I meet a girl. My hormones say, “Chesa is in California, this girl is right here and wants sex.” My hormones win. I do the honorable thing and tell Chesa we can’t do this anymore. Well, not so honorable, I guess. Chesa says, “I’ll wait.” Sure you will….
Months and months go by. It’s been almost a year. I actually find myself still constantly thinking of Chesa. I break up with the girl I was seeing. Don’t ask me how, but the day after I break up, Chesa calls. “It’s been a long time. I was thinking about you yesterday and was wondering how you were.” I tell her that I broke up with my girlfriend. We decide to stay friends and start writing and talking again. Memories of our wonderful 3 weeks keep coming up so I get a crazy idea.
“Why don’t you come to Germany for a visit?” I ask. It turns out she had been saving her money to visit Kirsten, the foreign exchange student, over Christmas. That’s wonderful, I say. We can see each other again and we can figure out if this really is worth the effort.
I get ahold of Kirsten and we meet up at the airport. Chesa is going to stay with Kirsten for a week, then drive down to spend a week with me. I keep looking up the ramp, trying to get a glimpse of Chesa as she leaves the Customs area. After a few minutes I spot her. Something terrible happens. I feel nothing. I suddenly realize that I don’t want her there. I don’t know where this came from. I was so looking forward to seeing her but the instant I saw her, the feelings of missing her were gone and I realized I didn’t want to see her after all.
Uh-oh.
I dread the next week, wondering what the hell I’m going to tell her when she gets to my base. Finally, the dreaded day arrives. As I go to the base gate to sign her in, I feel no sexual chemistry at all. I feel no emotion, no desire at all. It’s just not there. I may as well have been greeting a stranger. On the walk back to the dormitory, she keeps using innuendo about how great it’s going to be, that as soon as we get back to the dorm she’s ripping my clothes off and yada yada yada. I begged my roommate not to go.
I’ve got to tell this girl the truth. I can’t let her stay here thinking something will come of this. I figure I tell her how I feel, we fight, and she calls Kirsten and finishes her stay in Germany with her. I was about to get one of the biggest surprises of my life.
We go get a drink. I confess to her how I’ve been feeling. The response I got was not at all what I was expecting. Her reply went something like, “Well that’s just fucking great! I bought a one way ticket thinking we’d be getting married!”
Let that sink in. She bought a one way ticket to Germany….
“I can’t go back to Kirsten’s. Her family just left for Switzerland for vacation. I can’t go anywhere.” She starts sobbing. I’m feeling horrible.
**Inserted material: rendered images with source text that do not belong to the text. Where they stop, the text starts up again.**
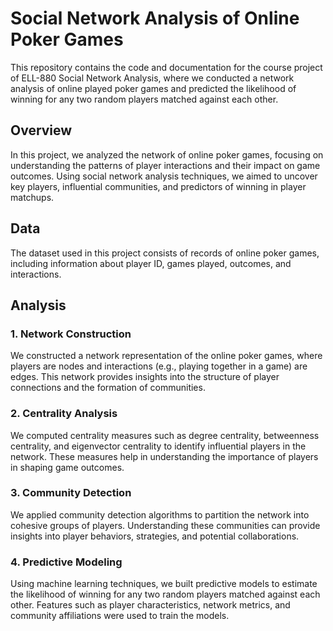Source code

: # Social Network Analysis of Online Poker Games

This repository contains the code and documentation for the course project of ELL-880 Social Network Analysis, where we conducted a network analysis of online played poker games and predicted the likelihood of winning for any two random players matched against each other.

## Overview

In this project, we analyzed the network of online poker games, focusing on understanding the patterns of player interactions and their impact on game outcomes. Using social network analysis techniques, we aimed to uncover key players, influential communities, and predictors of winning in player matchups.

## Data

The dataset used in this project consists of records of online poker games, including information about player ID, games played, outcomes, and interactions.

## Analysis

### 1. Network Construction
We constructed a network representation of the online poker games, where players are nodes and interactions (e.g., playing together in a game) are edges. This network provides insights into the structure of player connections and the formation of communities.

### 2. Centrality Analysis
We computed centrality measures such as degree centrality, betweenness centrality, and eigenvector centrality to identify influential players in the network. These measures help in understanding the importance of players in shaping game outcomes.

### 3. Community Detection
We applied community detection algorithms to partition the network into cohesive groups of players. Understanding these communities can provide insights into player behaviors, strategies, and potential collaborations.

### 4. Predictive Modeling
Using machine learning techniques, we built predictive models to estimate the likelihood of winning for any two random players matched against each other. Features such as player characteristics, network metrics, and community affiliations were used to train the models.
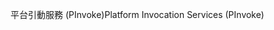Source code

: <span data-ttu-id="01964-101">平台引動服務 (PInvoke)</span><span class="sxs-lookup"><span data-stu-id="01964-101">Platform Invocation Services (PInvoke)</span></span>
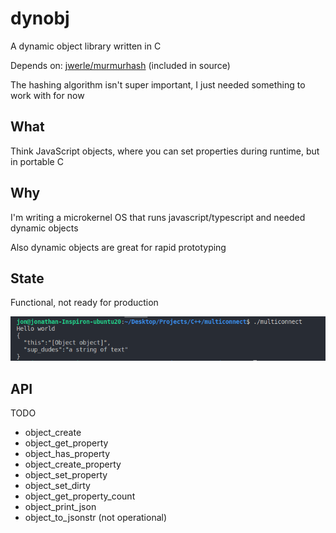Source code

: # dynobj

A dynamic object library written in C

Depends on:
[jwerle/murmurhash](https://github.com/jwerle/murmurhash.c) (included in source)

The hashing algorithm isn't super important, I just needed something to work with for now

## What
Think JavaScript objects, where you can set properties during runtime, but in portable C

## Why
I'm writing a microkernel OS that runs javascript/typescript and needed dynamic objects

Also dynamic objects are great for rapid prototyping

## State
Functional, not ready for production

![img](./example.png)

## API

TODO
- object_create
- object_get_property
- object_has_property
- object_create_property
- object_set_property
- object_set_dirty
- object_get_property_count
- object_print_json
- object_to_jsonstr (not operational)
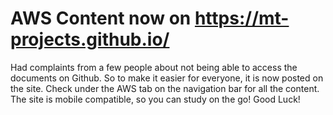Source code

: # AWS Content now on https://mt-projects.github.io/ 
Had complaints from a few people about not being able to access the documents on Github.
So to make it easier for everyone, it is now posted on the site. 
Check under the AWS tab on the navigation bar for all the content.
The site is mobile compatible, so you can study on the go!
Good Luck! 

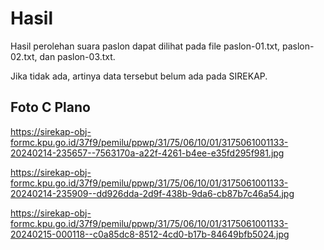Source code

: # Hasil

Hasil perolehan suara paslon dapat dilihat pada file paslon-01.txt, paslon-02.txt, dan paslon-03.txt.

Jika tidak ada, artinya data tersebut belum ada pada SIREKAP.

## Foto C Plano

https://sirekap-obj-formc.kpu.go.id/37f9/pemilu/ppwp/31/75/06/10/01/3175061001133-20240214-235657--7563170a-a22f-4261-b4ee-e35fd295f981.jpg

https://sirekap-obj-formc.kpu.go.id/37f9/pemilu/ppwp/31/75/06/10/01/3175061001133-20240214-235909--dd926dda-2d9f-438b-9da6-cb87b7c46a54.jpg

https://sirekap-obj-formc.kpu.go.id/37f9/pemilu/ppwp/31/75/06/10/01/3175061001133-20240215-000118--c0a85dc8-8512-4cd0-b17b-84649bfb5024.jpg
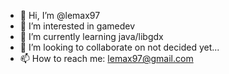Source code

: - 👋 Hi, I’m @lemax97
- 👀 I’m interested in gamedev
- 🌱 I’m currently learning java/libgdx
- 💞️ I’m looking to collaborate on not decided yet...
- 📫 How to reach me: lemax97@gmail.com

<!---
lemax97/lemax97 is a ✨ special ✨ repository because its `README.md` (this file) appears on your GitHub profile.
You can click the Preview link to take a look at your changes.
--->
I offer to buy a one-way ticket back to the states for her until I realize that a one way ticket is going to be over $1,000. Things have changed since then.
I start brainstorming what I can do. This girl I work with just got divorced and lives off base by herself. We’re pretty good friends. Maybe I can ask for a favor and you can stay with her while we figure out what the hell to do.
It all goes downhill from there….Stay tuned for part 2.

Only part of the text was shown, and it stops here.